[ABOUT THIS TASK]: Repeat each entry as written, dropping any picture you find.

[DATASET ENTRIES]:

··········

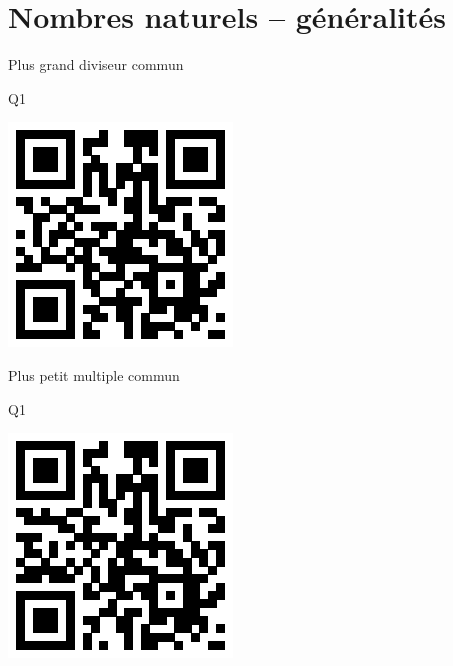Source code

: \documentclass[a4paper,11pt]{report}
\begin{document}
\newcommand{\chapterName}{Quiz Moodle}
\newcommand{\serieName}{QR-code}
\section*{Nombres naturels -- généralités}
\begin{qmun}{Plus grand diviseur commun}{
	\begin{center}
		Q1

		\includegraphics[scale=1]{img/no0ng/nepgdc/nepgdc_1}
	\end{center}
}
\end{qmun}

\begin{qmun}{Plus petit multiple commun}{
	\begin{center}
		Q1

		\includegraphics[scale=1]{img/no0ng/neppmc/neppmc_1}
	\end{center}
}
\end{qmun}
\end{document}
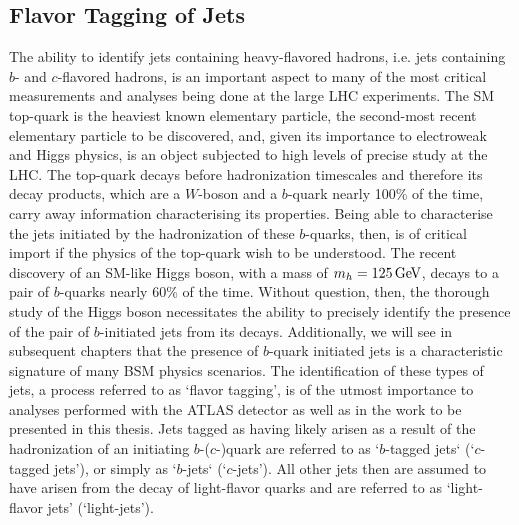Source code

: \subsection{Flavor Tagging of Jets}
\label{sec:flavor_tagging}

The ability to identify jets containing heavy-flavored hadrons, i.e. jets containing
$b$- and $c$-flavored hadrons, is an important aspect to many of the most critical measurements
and analyses being done at the large LHC experiments.
The SM top-quark is the heaviest known elementary particle, the second-most recent elementary particle to be discovered,
and, given its importance to electroweak and Higgs physics, is an object subjected to high levels
of precise study at the LHC.
The top-quark decays before hadronization timescales and therefore its decay products, which
are a $W$-boson and a $b$-quark nearly 100\% of the time, carry away information characterising its properties.
Being able to characterise the jets initiated by the hadronization of these $b$-quarks, then,
is of critical import if the physics of the top-quark wish to be understood.
The recent discovery of an SM-like Higgs boson, with a mass of $m_h = 125\,\text{Ge\kern -0.1em V}$, decays
to a pair of $b$-quarks nearly 60\% of the time.
Without question, then, the thorough study of the Higgs boson necessitates the ability to precisely identify
the presence of the pair of $b$-initiated jets from its decays.
Additionally, we will see in subsequent chapters that the presence of $b$-quark initiated jets is
a characteristic signature of many BSM physics scenarios.
The identification of these types of jets, a process referred to as `flavor tagging', is of the utmost importance
to analyses performed with the ATLAS detector as well as in the work to be presented in this thesis.
Jets tagged as having likely arisen as a result of the hadronization of an initiating $b$-($c$-)quark
are referred to as `$b$-tagged jets` (`$c$-tagged jets'), or simply as `$b$-jets` (`$c$-jets').
All other jets then are assumed to have arisen from the decay of light-flavor quarks and are referred to as `light-flavor jets' (`light-jets').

··········

[SOLUTION BELOW]:
Source code

: \documentclass[a4paper,11pt]{report}
\begin{document}
\newcommand{\chapterName}{Quiz Moodle}
\newcommand{\serieName}{QR-code}
\section*{Nombres naturels -- généralités}
\begin{qmun}{Plus grand diviseur commun}{
	\begin{center}
		Q1

		\includegraphics[scale=1]{img/no0ng/nepgdc/nepgdc_1}
	\end{center}
}
\end{qmun}

\begin{qmun}{Plus petit multiple commun}{
	\begin{center}
		Q1

		\includegraphics[scale=1]{img/no0ng/neppmc/neppmc_1}
	\end{center}
}
\end{qmun}
\end{document}
Source code

: \subsection{Flavor Tagging of Jets}
\label{sec:flavor_tagging}

The ability to identify jets containing heavy-flavored hadrons, i.e. jets containing
$b$- and $c$-flavored hadrons, is an important aspect to many of the most critical measurements
and analyses being done at the large LHC experiments.
The SM top-quark is the heaviest known elementary particle, the second-most recent elementary particle to be discovered,
and, given its importance to electroweak and Higgs physics, is an object subjected to high levels
of precise study at the LHC.
The top-quark decays before hadronization timescales and therefore its decay products, which
are a $W$-boson and a $b$-quark nearly 100\% of the time, carry away information characterising its properties.
Being able to characterise the jets initiated by the hadronization of these $b$-quarks, then,
is of critical import if the physics of the top-quark wish to be understood.
The recent discovery of an SM-like Higgs boson, with a mass of $m_h = 125\,\text{Ge\kern -0.1em V}$, decays
to a pair of $b$-quarks nearly 60\% of the time.
Without question, then, the thorough study of the Higgs boson necessitates the ability to precisely identify
the presence of the pair of $b$-initiated jets from its decays.
Additionally, we will see in subsequent chapters that the presence of $b$-quark initiated jets is
a characteristic signature of many BSM physics scenarios.
The identification of these types of jets, a process referred to as `flavor tagging', is of the utmost importance
to analyses performed with the ATLAS detector as well as in the work to be presented in this thesis.
Jets tagged as having likely arisen as a result of the hadronization of an initiating $b$-($c$-)quark
are referred to as `$b$-tagged jets` (`$c$-tagged jets'), or simply as `$b$-jets` (`$c$-jets').
All other jets then are assumed to have arisen from the decay of light-flavor quarks and are referred to as `light-flavor jets' (`light-jets').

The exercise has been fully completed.